Unique gene therapy found to switch sides numerous sclerosis in mice
Numerous sclerosis is a neurological disease that disables the immune system and causes problems with the central jumpy system. This degenerative disease is commonly found in youthfull adults and is known to affect muscle, vision, and speech coordination. It is believed that there’s no cure for numerous sclerosis but treatment can help recovery from attacks and manage symptoms. However, a fresh gene therapy mechanism has been tested in animal models and has successfully reversed numerous sclerosis.
Researchers from the University of Florida Health were able to inhibit the disease’s immune response in mice.
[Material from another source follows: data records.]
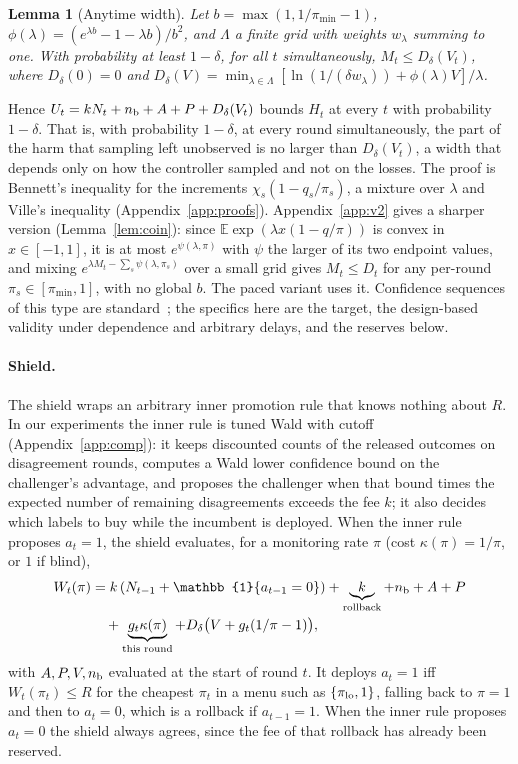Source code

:\documentclass[10pt]{article}
\theoremstyle{plain}
\newtheorem{lemma}{Lemma}
\theoremstyle{definition}
\newcommand{\E}{\mathbb{E}}
\newcommand{\one}{\mathbb{1}}
\begin{document}
\begin{lemma}[Anytime width]\label{lem:bennett}
Let $b=\max(1,1/\pi_{\min}-1)$, $\phi(\lambda)=(e^{\lambda b}-1-\lambda b)/b^2$, and $\Lambda$ a finite grid with weights $w_\lambda$ summing to one. With probability at least $1-\delta$, for all $t$ simultaneously, $M_t\le D_\delta(V_t)$, where $D_\delta(0)=0$ and $D_\delta(V)=\min_{\lambda\in\Lambda}[\ln(1/(\delta w_\lambda))+\phi(\lambda)V]/\lambda$.
\end{lemma}
Hence $U_t=kN_t+n_{\rm b}+A+P+D_\delta(V_t)$ bounds $H_t$ at every $t$ with probability $1-\delta$. That is, with probability $1-\delta$, at every round simultaneously, the part of the harm that sampling left unobserved is no larger than $D_\delta(V_t)$, a width that depends only on how the controller sampled and not on the losses. The proof is Bennett's inequality for the increments $\chi_s(1-q_s/\pi_s)$, a mixture over $\lambda$ and Ville's inequality (Appendix~\ref{app:proofs}). Appendix~\ref{app:v2} gives a sharper version (Lemma~\ref{lem:coin}): since $\E\exp(\lambda x(1-q/\pi))$ is convex in $x\in[-1,1]$, it is at most $e^{\psi(\lambda,\pi)}$ with $\psi$ the larger of its two endpoint values, and mixing $e^{\lambda M_t-\sum_s\psi(\lambda,\pi_s)}$ over a small grid gives $M_t\le D_t$ for any per-round $\pi_s\in[\pi_{\min},1]$, with no global $b$. The paced variant uses it. Confidence sequences of this type are standard~\citep{howard2021time,waudbysmith2024betting}; the specifics here are the target, the design-based validity under dependence and arbitrary delays, and the reserves below.

\paragraph{Shield.}
The shield wraps an arbitrary inner promotion rule that knows nothing about $R$. In our experiments the inner rule is tuned Wald with cutoff (Appendix~\ref{app:comp}): it keeps discounted counts of the released outcomes on disagreement rounds, computes a Wald lower confidence bound on the challenger's advantage, and proposes the challenger when that bound times the expected number of remaining disagreements exceeds the fee $k$; it also decides which labels to buy while the incumbent is deployed. When the inner rule proposes $a_t=1$, the shield evaluates, for a monitoring rate $\pi$ (cost $\kappa(\pi)=1/\pi$, or $1$ if blind),
{\small\begin{align*}
W_t(\pi)&=k\,(N_{t-1}+\one\{a_{t-1}=0\})+\underbrace{k}_{\text{rollback}}+n_{\rm b}+A+P\\
&\quad+\underbrace{g_t\kappa(\pi)}_{\text{this round}}+D_\delta\big(V+g_t(1/\pi-1)\big),
\end{align*}}
with $A,P,V,n_{\rm b}$ evaluated at the start of round $t$. It deploys $a_t=1$ iff $W_t(\pi_t)\le R$ for the cheapest $\pi_t$ in a menu such as $\{\pi_{\rm lo},1\}$, falling back to $\pi=1$ and then to $a_t=0$, which is a rollback if $a_{t-1}=1$. When the inner rule proposes $a_t=0$ the shield always agrees, since the fee of that rollback has already been reserved.
\end{document}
The findings are published in the journal Molecular Therapy. Researchers used a harmless virus known as adeno-associated virus to supply a gene responsible for a brain protein into the livers of the mice. The virus caused production of T cells that suppress the immune system attack in numerous sclerosis. Brad E. Hoffman, Ph.D., assistant professor in the departments of pediatrics and neuroscience at the University of Florida College of Medicine, said: “Using a clinically tested gene therapy platform, we are able to induce very specific regulatory cells that target the self-reactive cells that are responsible for causing numerous sclerosis.”
The treatment’s longevity is especially noteworthy. The mouse models that were treated with gene therapy demonstrated no signs of disease even after seven months. There is a need of further research involving other preclinical models before the therapy can be tested in humans during a clinical trial. Overall, researchers are certain that gene therapy can be effective in humans.